What You Need to Know About New York City's Blackout

Thousands were plunged into darkness Saturday as a power failure took hold of Manhattan’s West Side. 

Where were you when the great blackout of 2019 hit New York City?

Thousands were plunged into darkness Saturday as a power failure took hold of Manhattan’s West Side. 

That meant lights out for some of the most recognizable parts of the Big Apple, including Madison Square Garden, where Jennifer Lopez was performing her “It’s My Party” tour. Darkness stretched to The Great White Way, cancelling Broadway shows. And subway trains came to a screeching halt. 

Lopez posted a video on Instagram, telling her fans that she was "devastated and heartbroken" about her hometown show being canceled. But the singer rescheduled the performance for Monday night.

“Gonna take more than a city-wide blackout to shut us down!” she wrote.

“We will have the most amazing celebration ever,” she said in the video. “No blackouts this time!”

There were no reported injuries as a result of the blackout.

Energy company Con Edison said the power outage began about 7 p.m. Saturday and affected 72,000 Manhattan customers. It stretched from 72nd Street to West 30th Street, from the Hudson River over to 5th Avenue. 

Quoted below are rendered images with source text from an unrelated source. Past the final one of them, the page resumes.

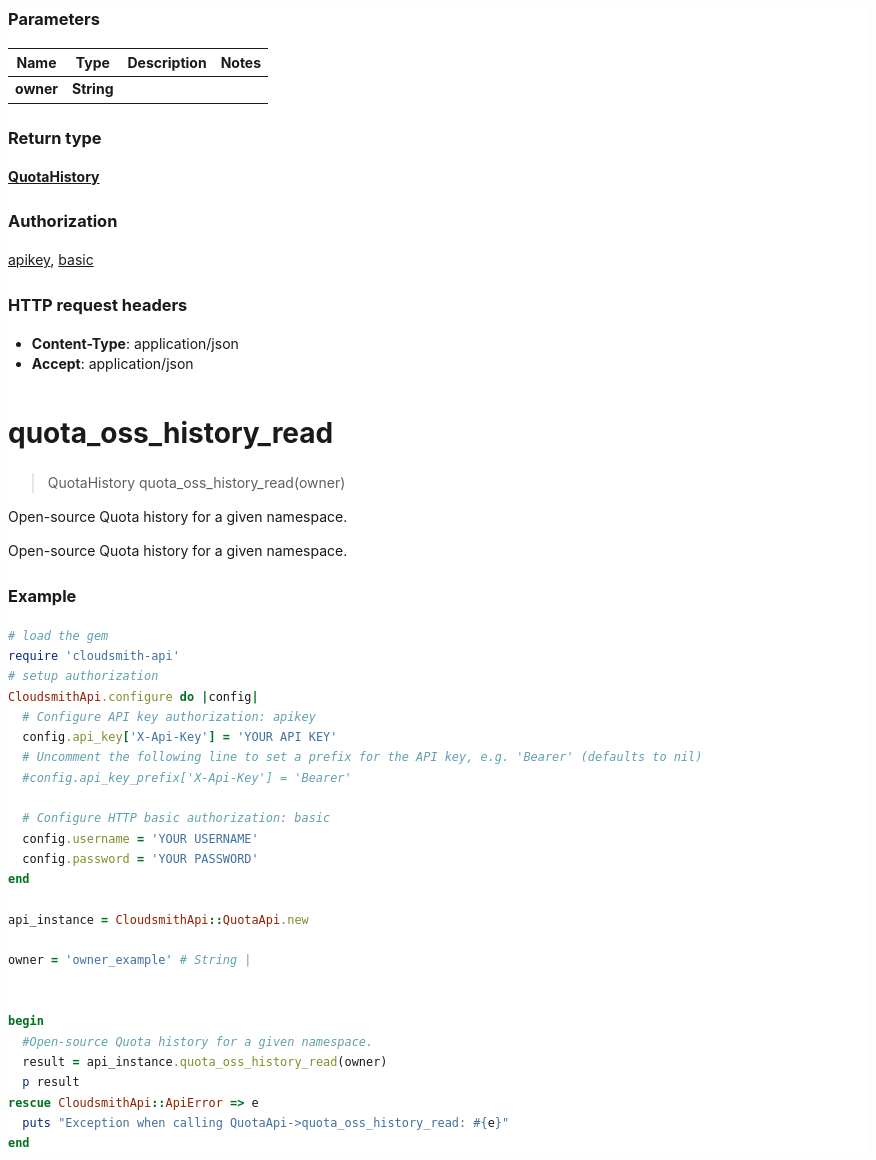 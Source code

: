 ### Parameters

Name | Type | Description  | Notes
------------- | ------------- | ------------- | -------------
 **owner** | **String**|  | 

### Return type

[**QuotaHistory**](QuotaHistory.md)

### Authorization

[apikey](../README.md#apikey), [basic](../README.md#basic)

### HTTP request headers

 - **Content-Type**: application/json
 - **Accept**: application/json



# **quota_oss_history_read**
> QuotaHistory quota_oss_history_read(owner)

Open-source Quota history for a given namespace.

Open-source Quota history for a given namespace.

### Example
```ruby
# load the gem
require 'cloudsmith-api'
# setup authorization
CloudsmithApi.configure do |config|
  # Configure API key authorization: apikey
  config.api_key['X-Api-Key'] = 'YOUR API KEY'
  # Uncomment the following line to set a prefix for the API key, e.g. 'Bearer' (defaults to nil)
  #config.api_key_prefix['X-Api-Key'] = 'Bearer'

  # Configure HTTP basic authorization: basic
  config.username = 'YOUR USERNAME'
  config.password = 'YOUR PASSWORD'
end

api_instance = CloudsmithApi::QuotaApi.new

owner = 'owner_example' # String | 


begin
  #Open-source Quota history for a given namespace.
  result = api_instance.quota_oss_history_read(owner)
  p result
rescue CloudsmithApi::ApiError => e
  puts "Exception when calling QuotaApi->quota_oss_history_read: #{e}"
end
```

In the wee hours of Sunday morning, Con Ed tweeted that all power had been restored. According to The New York Times, ConEd chairman and chief executive John McAvoy suggested the cause was mechanical failure, but he said he would not be certain until an investigation was done. 

Gov. Andrew Cuomo pointed to an explosion and fire at a substation that triggered other substations, causing them to lose power. 

New York City Mayor Bill de Blasio, who is running for president and was fundraising in Iowa when power failed, decided to return home to deal with the outage.

This blackout hit New York exactly 42 years to the day one gripped the city in 1977. That occurred after lightning hit electrical equipment and lasted 25 hours. According to WCBS, that resulted in thousands of crimes and one homicide. 

This outage also reminded many beyond New York City of the blackout of 2003, that affected the parts of the Northeast, Midwest and Canada.